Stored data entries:
========

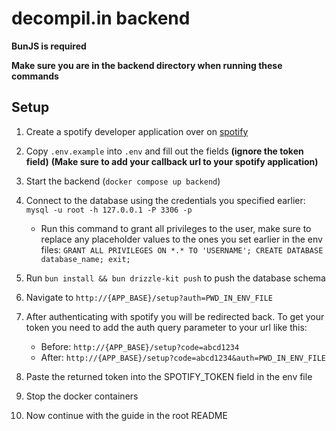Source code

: # decompil.in backend

**BunJS is required**

**Make sure you are in the backend directory when running these commands**
## Setup

1. Create a spotify developer application over on [spotify](https://developer.spotify.com/)
2. Copy `.env.example` into `.env` and fill out the fields **(ignore the token field)** **(Make sure to add your callback url to your spotify application)**
3. Start the backend (`docker compose up backend`)
4. Connect to the database using the credentials you specified earlier: `mysql -u root -h 127.0.0.1 -P 3306 -p`
   - Run this command to grant all privileges to the user, make sure to replace any placeholder values to the ones you set earlier in the env files: `GRANT ALL PRIVILEGES ON *.* TO 'USERNAME'; CREATE DATABASE database_name; exit;`
5. Run `bun install && bun drizzle-kit push` to push the database schema
6. Navigate to `http://{APP_BASE}/setup?auth=PWD_IN_ENV_FILE`
7. After authenticating with spotify you will be redirected back. To get your token you need to add the auth query parameter to your url like this:
    
    - Before: `http://{APP_BASE}/setup?code=abcd1234`
    - After: `http://{APP_BASE}/setup?code=abcd1234&auth=PWD_IN_ENV_FILE`
8. Paste the returned token into the SPOTIFY_TOKEN field in the env file
9. Stop the docker containers

10. Now continue with the guide in the root README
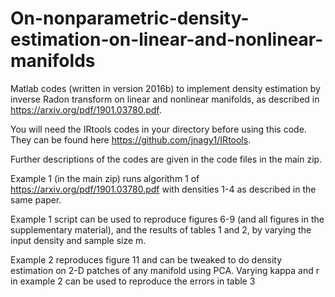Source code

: # On-nonparametric-density-estimation-on-linear-and-nonlinear-manifolds
Matlab codes (written in version 2016b) to implement density estimation by inverse Radon transform on linear and nonlinear manifolds, as described in https://arxiv.org/pdf/1901.03780.pdf. 

You will need the IRtools codes in your directory before using this code. They can be found here https://github.com/jnagy1/IRtools.

Further descriptions of the codes are given in the code files in the main zip.

Example 1 (in the main zip) runs algorithm 1 of https://arxiv.org/pdf/1901.03780.pdf with densities 1-4 as described in the same paper.

Example 1 script can be used to reproduce figures 6-9 (and all figures in the supplementary material), and the results of tables 1 and 2, by varying the input density and sample size m.

Example 2 reproduces figure 11 and can be tweaked to do density estimation on 2-D patches of any manifold using PCA.
Varying kappa and r in example 2 can be used to reproduce the errors in table 3
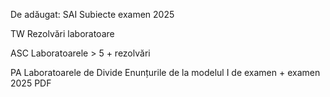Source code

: De adăugat:
SAI
Subiecte examen 2025

TW
Rezolvări laboratoare

ASC
Laboratoarele > 5 + rezolvări

PA
Laboratoarele de Divide
Enunțurile de la modelul I de examen + examen 2025 PDF
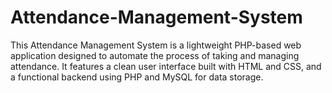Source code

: # Attendance-Management-System

This Attendance Management System is a lightweight PHP-based web application designed to automate the process of taking and managing attendance. It features a clean user interface built with HTML and CSS, and a functional backend using PHP and MySQL for data storage.
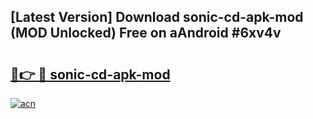## [Latest Version] Download sonic-cd-apk-mod (MOD Unlocked) Free on aAndroid #6xv4v

# <h2><a href="https://bedroomkl.my?title=sonic-cd-apk-mod&ref=20M">🔗👉 🔴 sonic-cd-apk-mod</a></h2>

[![acn](https://github.com/user-attachments/assets/0f9c940e-d8b0-45ae-aac7-cd30a18b3e1c)](https://bedroomkl.my?title=sonic-cd-apk-mod&ref=20M)

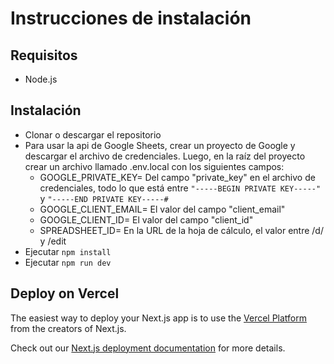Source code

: # Instrucciones de instalación

## Requisitos

* Node.js

## Instalación

* Clonar o descargar el repositorio
* Para usar la api de Google Sheets, crear un proyecto de Google y descargar el archivo de credenciales. Luego, en la raíz del proyecto crear un archivo llamado .env.local con los siguientes campos:
    *  GOOGLE_PRIVATE_KEY= Del campo "private_key" en el archivo de credenciales, todo lo que está entre `"-----BEGIN PRIVATE KEY-----"` y `"-----END PRIVATE KEY-----#`
    * GOOGLE_CLIENT_EMAIL= El valor del campo "client_email"
    * GOOGLE_CLIENT_ID= El valor del campo "client_id"
    * SPREADSHEET_ID= En la URL de la hoja de cálculo, el valor entre /d/ y /edit
* Ejecutar `npm install`
* Ejecutar `npm run dev`

## Deploy on Vercel

The easiest way to deploy your Next.js app is to use the [Vercel Platform](https://vercel.com/new?utm_medium=default-template&filter=next.js&utm_source=create-next-app&utm_campaign=create-next-app-readme) from the creators of Next.js.

Check out our [Next.js deployment documentation](https://nextjs.org/docs/app/building-your-application/deploying) for more details.
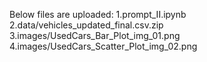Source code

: Below files are uploaded:
1.prompt_II.ipynb
2.data/vehicles_updated_final.csv.zip
3.images/UsedCars_Bar_Plot_img_01.png
4.images/UsedCars_Scatter_Plot_img_02.png
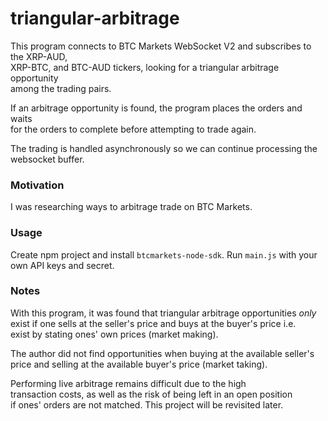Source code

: # triangular-arbitrage
This program connects to BTC Markets WebSocket V2 and subscribes to the XRP-AUD,  
XRP-BTC, and BTC-AUD tickers, looking for a triangular arbitrage opportunity   
among the trading pairs.
  
If an arbitrage opportunity is found, the program places the orders and waits   
for the orders to complete before attempting to trade again.  

The trading is handled asynchronously so we can continue processing the   
websocket buffer.

### Motivation
I was researching ways to arbitrage trade on BTC Markets.    

### Usage
Create npm project and install `btcmarkets-node-sdk`. Run `main.js` with your   
own API keys and secret.

### Notes
With this program, it was found that triangular arbitrage opportunities *only*   
exist if one sells at the seller's price and buys at the buyer's price i.e.    
exist by stating ones' own prices (market making).

The author did not find opportunities when buying at the available seller's 
price and selling at the available buyer's price (market taking).  

Performing live arbitrage remains difficult due to the high    
transaction costs, as well as the risk of being left in an open position    
if ones' orders are not matched. This project will be revisited later.  
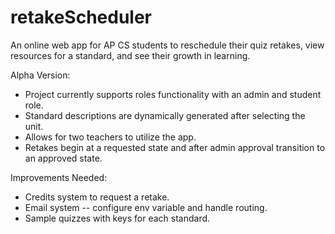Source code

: # retakeScheduler
An online web app for AP CS students to reschedule their quiz retakes, view resources for a standard, and see their growth in learning.


Alpha Version:
+ Project currently supports roles functionality with an admin and student role. 
+ Standard descriptions are dynamically generated after selecting the unit. 
+ Allows for two teachers to utilize the app. 
+ Retakes begin at a requested state and after admin approval transition to an approved state.

Improvements Needed:
+ Credits system to request a retake. 
+ Email system -- configure env variable and handle routing. 
+ Sample quizzes with keys for each standard.
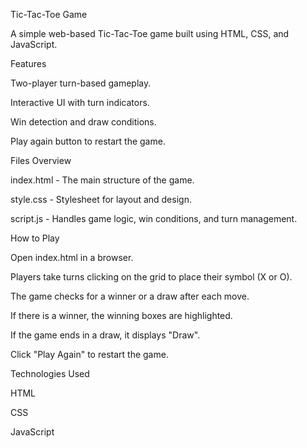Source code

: Tic-Tac-Toe Game

A simple web-based Tic-Tac-Toe game built using HTML, CSS, and JavaScript.

Features

Two-player turn-based gameplay.

Interactive UI with turn indicators.

Win detection and draw conditions.

Play again button to restart the game.

Files Overview

index.html - The main structure of the game.

style.css - Stylesheet for layout and design.

script.js - Handles game logic, win conditions, and turn management.

How to Play

Open index.html in a browser.

Players take turns clicking on the grid to place their symbol (X or O).

The game checks for a winner or a draw after each move.

If there is a winner, the winning boxes are highlighted.

If the game ends in a draw, it displays "Draw".

Click "Play Again" to restart the game.

Technologies Used

HTML

CSS

JavaScript
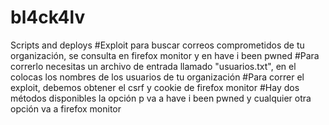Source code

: # bl4ck4lv
Scripts and deploys
#Exploit para buscar correos comprometidos de tu organización, se consulta en firefox monitor y en have i been pwned
#Para correrlo necesitas un archivo de entrada llamado "usuarios.txt", en el colocas los nombres de los usuarios de tu organización
#Para correr el exploit, debemos obtener el csrf y cookie de firefox monitor
#Hay dos métodos disponibles la opción p va a have i been pwned y cualquier otra opción va a firefox monitor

========

| WHAT NEEDS TO BE DONE |
Take every line above carrying "JavaScript" and return it.

| WRITTEN ANSWER |
A simple web-based Tic-Tac-Toe game built using HTML, CSS, and JavaScript.
JavaScript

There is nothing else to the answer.